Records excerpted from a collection
==============================
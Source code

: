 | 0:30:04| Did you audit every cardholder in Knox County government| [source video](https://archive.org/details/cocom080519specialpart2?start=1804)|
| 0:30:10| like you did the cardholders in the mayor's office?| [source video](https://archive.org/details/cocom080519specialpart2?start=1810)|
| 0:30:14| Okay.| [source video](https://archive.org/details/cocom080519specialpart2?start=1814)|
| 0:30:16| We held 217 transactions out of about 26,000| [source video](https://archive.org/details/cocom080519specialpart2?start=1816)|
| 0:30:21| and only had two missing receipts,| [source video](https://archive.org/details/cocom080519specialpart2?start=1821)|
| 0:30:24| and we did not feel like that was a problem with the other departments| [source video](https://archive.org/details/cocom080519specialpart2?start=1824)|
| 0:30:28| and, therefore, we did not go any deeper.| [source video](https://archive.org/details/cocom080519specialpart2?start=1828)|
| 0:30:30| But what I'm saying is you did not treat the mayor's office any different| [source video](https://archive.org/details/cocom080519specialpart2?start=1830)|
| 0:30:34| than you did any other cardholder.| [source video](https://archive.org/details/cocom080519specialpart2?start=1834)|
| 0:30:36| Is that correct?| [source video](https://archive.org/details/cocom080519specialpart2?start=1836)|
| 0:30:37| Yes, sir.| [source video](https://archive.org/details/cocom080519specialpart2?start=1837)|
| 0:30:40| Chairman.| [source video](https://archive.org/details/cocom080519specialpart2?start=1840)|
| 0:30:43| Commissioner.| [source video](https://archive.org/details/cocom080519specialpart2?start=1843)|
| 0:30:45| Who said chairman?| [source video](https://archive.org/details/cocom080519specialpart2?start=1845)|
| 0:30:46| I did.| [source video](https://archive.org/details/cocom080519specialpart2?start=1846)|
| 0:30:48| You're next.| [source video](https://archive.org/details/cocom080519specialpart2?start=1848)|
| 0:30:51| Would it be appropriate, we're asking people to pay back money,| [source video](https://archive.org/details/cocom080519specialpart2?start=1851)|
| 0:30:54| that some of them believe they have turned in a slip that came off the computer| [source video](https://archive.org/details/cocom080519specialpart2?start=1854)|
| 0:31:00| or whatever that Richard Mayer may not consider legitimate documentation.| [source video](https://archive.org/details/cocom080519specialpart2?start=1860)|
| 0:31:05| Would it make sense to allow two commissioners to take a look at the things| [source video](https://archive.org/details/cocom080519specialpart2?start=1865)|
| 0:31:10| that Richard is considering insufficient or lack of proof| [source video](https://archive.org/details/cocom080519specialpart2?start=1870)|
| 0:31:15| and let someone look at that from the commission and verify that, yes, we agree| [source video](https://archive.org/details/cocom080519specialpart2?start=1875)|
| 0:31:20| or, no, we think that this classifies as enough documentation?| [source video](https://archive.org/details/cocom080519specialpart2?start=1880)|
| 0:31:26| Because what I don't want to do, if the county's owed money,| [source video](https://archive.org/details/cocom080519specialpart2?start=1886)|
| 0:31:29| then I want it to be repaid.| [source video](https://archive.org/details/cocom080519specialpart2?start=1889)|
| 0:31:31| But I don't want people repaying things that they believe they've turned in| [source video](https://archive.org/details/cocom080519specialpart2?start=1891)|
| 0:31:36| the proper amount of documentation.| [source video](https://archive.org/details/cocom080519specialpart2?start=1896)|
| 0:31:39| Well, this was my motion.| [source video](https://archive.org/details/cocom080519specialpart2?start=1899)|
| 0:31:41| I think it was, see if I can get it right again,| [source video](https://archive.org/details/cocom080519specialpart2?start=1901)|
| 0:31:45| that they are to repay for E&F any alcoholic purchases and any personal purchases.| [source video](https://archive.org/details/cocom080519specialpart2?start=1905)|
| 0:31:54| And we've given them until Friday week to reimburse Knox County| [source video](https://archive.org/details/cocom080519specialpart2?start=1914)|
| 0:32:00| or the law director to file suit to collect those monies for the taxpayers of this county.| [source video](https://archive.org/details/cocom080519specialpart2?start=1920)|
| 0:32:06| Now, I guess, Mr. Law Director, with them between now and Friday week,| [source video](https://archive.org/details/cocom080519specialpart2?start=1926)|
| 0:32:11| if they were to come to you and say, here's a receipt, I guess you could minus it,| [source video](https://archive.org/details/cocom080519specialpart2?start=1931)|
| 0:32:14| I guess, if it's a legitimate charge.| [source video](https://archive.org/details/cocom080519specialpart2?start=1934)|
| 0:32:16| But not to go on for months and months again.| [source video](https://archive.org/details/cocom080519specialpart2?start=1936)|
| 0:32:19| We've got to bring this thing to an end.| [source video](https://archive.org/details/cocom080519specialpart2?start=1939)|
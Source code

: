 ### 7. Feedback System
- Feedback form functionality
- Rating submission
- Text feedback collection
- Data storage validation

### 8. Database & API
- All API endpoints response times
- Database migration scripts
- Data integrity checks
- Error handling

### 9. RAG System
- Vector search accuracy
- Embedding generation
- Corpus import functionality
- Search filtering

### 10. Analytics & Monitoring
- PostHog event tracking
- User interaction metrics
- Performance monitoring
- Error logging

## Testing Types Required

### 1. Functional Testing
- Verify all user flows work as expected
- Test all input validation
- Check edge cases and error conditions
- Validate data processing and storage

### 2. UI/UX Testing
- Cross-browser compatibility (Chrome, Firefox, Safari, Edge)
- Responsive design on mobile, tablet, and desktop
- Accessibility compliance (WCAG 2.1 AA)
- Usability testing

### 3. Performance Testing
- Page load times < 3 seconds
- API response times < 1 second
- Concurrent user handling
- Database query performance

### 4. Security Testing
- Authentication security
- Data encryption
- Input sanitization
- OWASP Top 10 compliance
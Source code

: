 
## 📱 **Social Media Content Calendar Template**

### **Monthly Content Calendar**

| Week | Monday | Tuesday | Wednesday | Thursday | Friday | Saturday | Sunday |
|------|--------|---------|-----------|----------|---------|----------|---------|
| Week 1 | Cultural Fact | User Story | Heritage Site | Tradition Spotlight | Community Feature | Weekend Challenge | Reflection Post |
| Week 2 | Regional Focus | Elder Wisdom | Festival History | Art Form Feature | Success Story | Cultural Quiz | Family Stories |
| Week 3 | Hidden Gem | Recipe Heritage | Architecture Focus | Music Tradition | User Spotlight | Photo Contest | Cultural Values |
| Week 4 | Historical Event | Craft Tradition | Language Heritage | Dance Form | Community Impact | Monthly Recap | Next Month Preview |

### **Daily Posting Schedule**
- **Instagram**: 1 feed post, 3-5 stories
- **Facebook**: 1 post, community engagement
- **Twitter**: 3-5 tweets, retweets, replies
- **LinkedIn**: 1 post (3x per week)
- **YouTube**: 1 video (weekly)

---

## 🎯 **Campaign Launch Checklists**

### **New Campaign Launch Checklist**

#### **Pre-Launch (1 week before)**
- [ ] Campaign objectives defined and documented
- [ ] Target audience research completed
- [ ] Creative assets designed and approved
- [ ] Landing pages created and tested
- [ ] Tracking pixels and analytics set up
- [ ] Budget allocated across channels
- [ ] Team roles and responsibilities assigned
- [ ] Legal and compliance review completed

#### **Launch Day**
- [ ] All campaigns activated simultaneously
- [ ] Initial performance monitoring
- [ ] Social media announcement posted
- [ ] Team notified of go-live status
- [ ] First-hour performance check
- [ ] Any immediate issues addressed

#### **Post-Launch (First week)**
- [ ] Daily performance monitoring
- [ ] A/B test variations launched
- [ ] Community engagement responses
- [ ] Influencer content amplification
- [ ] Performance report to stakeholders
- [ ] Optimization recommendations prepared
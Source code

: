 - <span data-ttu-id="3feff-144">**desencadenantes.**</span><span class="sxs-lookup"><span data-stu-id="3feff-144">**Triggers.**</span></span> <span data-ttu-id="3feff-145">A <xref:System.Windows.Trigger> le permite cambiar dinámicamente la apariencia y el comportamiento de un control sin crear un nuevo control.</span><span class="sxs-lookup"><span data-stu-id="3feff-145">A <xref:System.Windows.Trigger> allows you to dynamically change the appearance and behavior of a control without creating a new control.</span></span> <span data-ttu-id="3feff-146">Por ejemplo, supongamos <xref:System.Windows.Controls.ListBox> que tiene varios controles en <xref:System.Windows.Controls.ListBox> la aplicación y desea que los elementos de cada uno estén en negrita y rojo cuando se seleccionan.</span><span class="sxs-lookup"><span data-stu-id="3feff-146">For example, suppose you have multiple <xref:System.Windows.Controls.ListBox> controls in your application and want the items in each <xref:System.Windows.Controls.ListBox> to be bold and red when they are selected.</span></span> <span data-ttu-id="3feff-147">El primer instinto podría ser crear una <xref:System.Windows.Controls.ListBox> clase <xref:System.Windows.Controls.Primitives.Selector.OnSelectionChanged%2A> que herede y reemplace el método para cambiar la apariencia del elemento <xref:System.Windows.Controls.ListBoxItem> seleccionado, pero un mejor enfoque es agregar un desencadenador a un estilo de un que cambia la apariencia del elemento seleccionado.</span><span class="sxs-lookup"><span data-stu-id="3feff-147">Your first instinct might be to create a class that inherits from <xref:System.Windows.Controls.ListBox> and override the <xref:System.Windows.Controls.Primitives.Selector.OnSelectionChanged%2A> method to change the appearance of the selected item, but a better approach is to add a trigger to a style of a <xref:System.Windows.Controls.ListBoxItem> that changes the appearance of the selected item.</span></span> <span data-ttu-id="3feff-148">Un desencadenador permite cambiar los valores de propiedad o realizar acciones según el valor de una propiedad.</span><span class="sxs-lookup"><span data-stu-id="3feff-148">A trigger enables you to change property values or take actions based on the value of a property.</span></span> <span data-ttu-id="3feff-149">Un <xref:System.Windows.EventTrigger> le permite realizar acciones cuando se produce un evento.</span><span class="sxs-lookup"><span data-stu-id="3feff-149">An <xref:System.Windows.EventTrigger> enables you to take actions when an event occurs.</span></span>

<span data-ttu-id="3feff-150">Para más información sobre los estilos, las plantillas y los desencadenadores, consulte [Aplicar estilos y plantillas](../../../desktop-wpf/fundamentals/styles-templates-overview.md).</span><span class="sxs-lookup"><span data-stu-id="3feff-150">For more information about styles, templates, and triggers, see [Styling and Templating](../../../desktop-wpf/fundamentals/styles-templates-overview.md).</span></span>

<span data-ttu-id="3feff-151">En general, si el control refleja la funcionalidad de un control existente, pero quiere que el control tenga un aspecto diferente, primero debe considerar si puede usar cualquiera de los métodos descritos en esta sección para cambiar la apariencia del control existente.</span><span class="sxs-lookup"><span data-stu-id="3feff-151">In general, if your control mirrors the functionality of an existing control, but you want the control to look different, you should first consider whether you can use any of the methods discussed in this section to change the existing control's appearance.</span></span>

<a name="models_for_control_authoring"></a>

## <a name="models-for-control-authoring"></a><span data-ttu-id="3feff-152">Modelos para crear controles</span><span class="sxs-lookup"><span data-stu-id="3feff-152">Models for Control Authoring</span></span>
==============================
▸ **BRIEF**:
Write out the lines of the entries, word for word, from the first through the one containing "0:30:21| and only", and stop at that line.

▸ **FINAL ANSWER**:
Source code

: | 0:30:04| Did you audit every cardholder in Knox County government| [source video](https://archive.org/details/cocom080519specialpart2?start=1804)|
| 0:30:10| like you did the cardholders in the mayor's office?| [source video](https://archive.org/details/cocom080519specialpart2?start=1810)|
| 0:30:14| Okay.| [source video](https://archive.org/details/cocom080519specialpart2?start=1814)|
| 0:30:16| We held 217 transactions out of about 26,000| [source video](https://archive.org/details/cocom080519specialpart2?start=1816)|
| 0:30:21| and only had two missing receipts,| [source video](https://archive.org/details/cocom080519specialpart2?start=1821)|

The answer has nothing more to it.